Records to process: Begin

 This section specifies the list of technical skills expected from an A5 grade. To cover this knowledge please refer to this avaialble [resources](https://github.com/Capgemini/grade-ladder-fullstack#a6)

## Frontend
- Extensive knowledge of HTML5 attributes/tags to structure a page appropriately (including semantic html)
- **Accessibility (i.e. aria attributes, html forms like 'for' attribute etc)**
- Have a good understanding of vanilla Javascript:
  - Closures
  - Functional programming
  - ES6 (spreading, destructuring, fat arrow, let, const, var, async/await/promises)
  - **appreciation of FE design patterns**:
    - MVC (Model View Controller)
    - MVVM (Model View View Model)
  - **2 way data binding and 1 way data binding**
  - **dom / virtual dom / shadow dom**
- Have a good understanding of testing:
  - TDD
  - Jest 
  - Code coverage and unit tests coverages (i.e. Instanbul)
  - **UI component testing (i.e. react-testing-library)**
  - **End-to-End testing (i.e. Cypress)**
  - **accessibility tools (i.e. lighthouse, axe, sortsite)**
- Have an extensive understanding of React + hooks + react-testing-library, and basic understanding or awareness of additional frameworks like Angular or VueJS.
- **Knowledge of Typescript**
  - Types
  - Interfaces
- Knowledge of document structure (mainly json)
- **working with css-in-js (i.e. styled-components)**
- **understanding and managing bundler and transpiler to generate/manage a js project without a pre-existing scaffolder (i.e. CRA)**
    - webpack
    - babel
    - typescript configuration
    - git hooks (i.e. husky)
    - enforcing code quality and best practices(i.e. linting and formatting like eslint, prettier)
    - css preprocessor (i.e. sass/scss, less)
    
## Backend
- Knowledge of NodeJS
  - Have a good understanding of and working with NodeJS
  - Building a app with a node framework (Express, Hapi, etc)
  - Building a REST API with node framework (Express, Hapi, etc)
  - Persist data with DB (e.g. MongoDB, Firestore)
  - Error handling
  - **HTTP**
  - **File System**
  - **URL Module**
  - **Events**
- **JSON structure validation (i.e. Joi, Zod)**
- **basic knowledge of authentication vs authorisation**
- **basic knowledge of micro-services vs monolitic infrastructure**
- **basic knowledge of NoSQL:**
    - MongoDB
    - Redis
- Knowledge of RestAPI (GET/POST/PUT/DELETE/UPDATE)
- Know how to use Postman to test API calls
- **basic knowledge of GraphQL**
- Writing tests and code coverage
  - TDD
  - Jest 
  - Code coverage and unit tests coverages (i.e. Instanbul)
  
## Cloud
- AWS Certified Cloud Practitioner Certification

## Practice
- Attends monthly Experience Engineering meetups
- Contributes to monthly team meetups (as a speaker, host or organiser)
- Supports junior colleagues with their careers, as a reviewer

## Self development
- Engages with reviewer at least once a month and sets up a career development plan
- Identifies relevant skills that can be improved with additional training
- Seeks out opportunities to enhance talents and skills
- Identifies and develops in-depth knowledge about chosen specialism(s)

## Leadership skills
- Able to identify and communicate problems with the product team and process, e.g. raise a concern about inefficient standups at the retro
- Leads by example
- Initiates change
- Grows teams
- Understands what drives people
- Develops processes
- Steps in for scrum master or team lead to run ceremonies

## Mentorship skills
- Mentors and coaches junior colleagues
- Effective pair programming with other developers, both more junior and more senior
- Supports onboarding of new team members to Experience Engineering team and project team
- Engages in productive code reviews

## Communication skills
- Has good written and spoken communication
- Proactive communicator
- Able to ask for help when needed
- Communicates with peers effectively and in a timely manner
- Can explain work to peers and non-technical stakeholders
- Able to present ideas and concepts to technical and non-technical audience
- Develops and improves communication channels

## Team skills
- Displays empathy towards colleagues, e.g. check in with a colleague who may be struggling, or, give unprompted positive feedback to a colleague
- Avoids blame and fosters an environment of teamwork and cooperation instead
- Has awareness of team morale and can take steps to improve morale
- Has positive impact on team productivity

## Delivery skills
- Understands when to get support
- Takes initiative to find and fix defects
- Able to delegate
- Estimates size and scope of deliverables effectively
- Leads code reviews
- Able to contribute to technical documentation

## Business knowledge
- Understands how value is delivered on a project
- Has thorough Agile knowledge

Records to process: End

Return the records in full, exactly as they read.

 This section specifies the list of technical skills expected from an A5 grade. To cover this knowledge please refer to this avaialble [resources](https://github.com/Capgemini/grade-ladder-fullstack#a6)

## Frontend
- Extensive knowledge of HTML5 attributes/tags to structure a page appropriately (including semantic html)
- **Accessibility (i.e. aria attributes, html forms like 'for' attribute etc)**
- Have a good understanding of vanilla Javascript:
  - Closures
  - Functional programming
  - ES6 (spreading, destructuring, fat arrow, let, const, var, async/await/promises)
  - **appreciation of FE design patterns**:
    - MVC (Model View Controller)
    - MVVM (Model View View Model)
  - **2 way data binding and 1 way data binding**
  - **dom / virtual dom / shadow dom**
- Have a good understanding of testing:
  - TDD
  - Jest 
  - Code coverage and unit tests coverages (i.e. Instanbul)
  - **UI component testing (i.e. react-testing-library)**
  - **End-to-End testing (i.e. Cypress)**
  - **accessibility tools (i.e. lighthouse, axe, sortsite)**
- Have an extensive understanding of React + hooks + react-testing-library, and basic understanding or awareness of additional frameworks like Angular or VueJS.
- **Knowledge of Typescript**
  - Types
  - Interfaces
- Knowledge of document structure (mainly json)
- **working with css-in-js (i.e. styled-components)**
- **understanding and managing bundler and transpiler to generate/manage a js project without a pre-existing scaffolder (i.e. CRA)**
    - webpack
    - babel
    - typescript configuration
    - git hooks (i.e. husky)
    - enforcing code quality and best practices(i.e. linting and formatting like eslint, prettier)
    - css preprocessor (i.e. sass/scss, less)
    
## Backend
- Knowledge of NodeJS
  - Have a good understanding of and working with NodeJS
  - Building a app with a node framework (Express, Hapi, etc)
  - Building a REST API with node framework (Express, Hapi, etc)
  - Persist data with DB (e.g. MongoDB, Firestore)
  - Error handling
  - **HTTP**
  - **File System**
  - **URL Module**
  - **Events**
- **JSON structure validation (i.e. Joi, Zod)**
- **basic knowledge of authentication vs authorisation**
- **basic knowledge of micro-services vs monolitic infrastructure**
- **basic knowledge of NoSQL:**
    - MongoDB
    - Redis
- Knowledge of RestAPI (GET/POST/PUT/DELETE/UPDATE)
- Know how to use Postman to test API calls
- **basic knowledge of GraphQL**
- Writing tests and code coverage
  - TDD
  - Jest 
  - Code coverage and unit tests coverages (i.e. Instanbul)
  
## Cloud
- AWS Certified Cloud Practitioner Certification

## Practice
- Attends monthly Experience Engineering meetups
- Contributes to monthly team meetups (as a speaker, host or organiser)
- Supports junior colleagues with their careers, as a reviewer

## Self development
- Engages with reviewer at least once a month and sets up a career development plan
- Identifies relevant skills that can be improved with additional training
- Seeks out opportunities to enhance talents and skills
- Identifies and develops in-depth knowledge about chosen specialism(s)

## Leadership skills
- Able to identify and communicate problems with the product team and process, e.g. raise a concern about inefficient standups at the retro
- Leads by example
- Initiates change
- Grows teams
- Understands what drives people
- Develops processes
- Steps in for scrum master or team lead to run ceremonies

## Mentorship skills
- Mentors and coaches junior colleagues
- Effective pair programming with other developers, both more junior and more senior
- Supports onboarding of new team members to Experience Engineering team and project team
- Engages in productive code reviews

## Communication skills
- Has good written and spoken communication
- Proactive communicator
- Able to ask for help when needed
- Communicates with peers effectively and in a timely manner
- Can explain work to peers and non-technical stakeholders
- Able to present ideas and concepts to technical and non-technical audience
- Develops and improves communication channels

## Team skills
- Displays empathy towards colleagues, e.g. check in with a colleague who may be struggling, or, give unprompted positive feedback to a colleague
- Avoids blame and fosters an environment of teamwork and cooperation instead
- Has awareness of team morale and can take steps to improve morale
- Has positive impact on team productivity

## Delivery skills
- Understands when to get support
- Takes initiative to find and fix defects
- Able to delegate
- Estimates size and scope of deliverables effectively
- Leads code reviews
- Able to contribute to technical documentation

## Business knowledge
- Understands how value is delivered on a project
- Has thorough Agile knowledge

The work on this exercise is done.